NOT DESIGNATED FOR PUBLICATION

ARKANSAS COURT OF APPEALS

JUDGE TERRY CRABTREE

CA00-876

May 16, 2001

THE ENTERTAINMENT AND

LEISURE CORP., MELVYN BELL, and AN APPEAL FROM GARLAND COUNTY

BELVEDERE ENTERPRISES, INC. CHANCERY COURT

APPELLANTS NO. 99-1182-III

V.

HONORABLE VICKI S. COOK,

RAZORBACK ENTERTAINMENT CHANCELLOR

CORP.

APPELLEE APPEAL DISMISSED

This is an appeal from the Garland County Chancery Court's award of specific performance of an agreement to sell Belvedere Country Club and other real property in Garland County. We dismiss the appeal as premature because this case involves multiple parties and multiple claims that have not been adjudicated and a certification pursuant to Ark. R. Civ.

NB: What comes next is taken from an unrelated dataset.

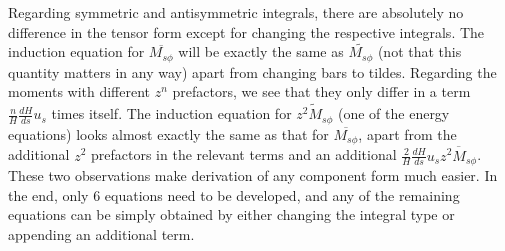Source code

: Regarding symmetric and antisymmetric integrals, there are absolutely no difference in the tensor form except for changing the respective integrals. The induction equation for $\overline{M_{s\phi}}$ will be exactly the same as $\widetilde{M_{s\phi}}$ (not that this quantity matters in any way) apart from changing bars to tildes. 
Regarding the moments with different $z^n$ prefactors, we see that they only differ in a term $\frac{n}{H}\frac{dH}{ds}u_s$ times itself. The induction equation for $\widetilde{z^2 M_{s\phi}}$ (one of the energy equations) looks almost exactly the same as that for $\overline{M_{s\phi}}$, apart from the additional $z^2$ prefactors in the relevant terms and an additional $\frac{2}{H}\frac{dH}{ds}u_s \overline{z^2 M_{s\phi}}$.
These two observations make derivation of any component form much easier. In the end, only 6 equations need to be developed, and any of the remaining equations can be simply obtained by either changing the integral type or appending an additional term.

P. 54(b) has not been made.

Jake Prince, signing as president of appellee Razorback Entertainment Corporation, and appellant Melvyn Bell, signing as president of appellant The Entertainment and Leisure Corporation (hereafter "TELCOR"), signed a document entitled "Offer and Acceptance" inJuly 1999. Bell is also the president of appellant Belvedere Enterprises, Inc. (hereafter "BEI"). In the offer and acceptance, TELCOR agreed to sell the property and appellee

agreed to immediately accept management responsibility for it and to make certain improvements to it. The purchase price was $2,500,000. Closing was to occur within 180 days.

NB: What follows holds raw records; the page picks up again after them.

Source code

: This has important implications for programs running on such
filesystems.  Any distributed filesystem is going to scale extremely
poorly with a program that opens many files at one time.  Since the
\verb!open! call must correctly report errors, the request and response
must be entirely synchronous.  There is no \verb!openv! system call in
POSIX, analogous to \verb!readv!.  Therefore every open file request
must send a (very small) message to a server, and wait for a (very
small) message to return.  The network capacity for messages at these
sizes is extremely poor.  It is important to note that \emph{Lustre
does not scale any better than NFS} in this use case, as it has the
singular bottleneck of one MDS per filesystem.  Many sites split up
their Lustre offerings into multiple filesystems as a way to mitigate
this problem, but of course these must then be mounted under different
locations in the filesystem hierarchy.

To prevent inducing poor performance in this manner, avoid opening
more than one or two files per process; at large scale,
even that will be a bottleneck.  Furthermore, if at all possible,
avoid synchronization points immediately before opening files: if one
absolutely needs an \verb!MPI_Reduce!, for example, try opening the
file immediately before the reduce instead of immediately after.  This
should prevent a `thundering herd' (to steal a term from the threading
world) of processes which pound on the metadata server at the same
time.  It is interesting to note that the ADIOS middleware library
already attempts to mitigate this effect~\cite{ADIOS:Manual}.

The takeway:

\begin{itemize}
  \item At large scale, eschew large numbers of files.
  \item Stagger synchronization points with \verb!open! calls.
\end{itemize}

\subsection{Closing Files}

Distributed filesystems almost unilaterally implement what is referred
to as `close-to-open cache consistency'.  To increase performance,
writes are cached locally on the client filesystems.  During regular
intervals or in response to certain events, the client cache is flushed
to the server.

In August 1999, Bell informed appellee that the agreement was terminated due to appellee's purported default in performance. Appellee immediately filed a complaint for specific performance of the contract and a lis pendens. On February 9, 2000, Bell conveyed the property to DHC Resort, LLC. At trial on February 10, 2000, appellants did not reveal the existence of the deed to DHC Resort. At 4:40 p.m., on February 10, 2000, Darlene Carvin, Bell's former wife, and Dar-C Corporation filed a motion in intervention with an attached complaint against Bell, BEI, TELCOR, Frontier Partners, Inc., Hot Springs Title Co. (the closing agent), Simon Hughes, Jr., and the United States of America. The intervenors sought a judgment establishing an equitable lien on the real estate or the sales proceeds; adjudicating the Internal Revenue Service's right to a lien on the property in dispute or the sales proceeds; setting aside certain fraudulent transfers made by the defendants; and piercing the corporate veil of BEI and TELCOR. They sought injunctive relief and damages. The intervenors alleged that Bell had breached the terms of the settlement agreement entered in his divorce from Carvin by failing to obtain her release from a debt to the Oklahoma Industrial Finance Authority. They also alleged that Carvin and Bell were jointly and separately obligated to the United States of America for a tax liability in excess of $2 million, which had been reduced to judgment. They contended that Bell had,without adequate consideration, assigned to TELCOR all of the benefits that he was to receive from the settlement agreement.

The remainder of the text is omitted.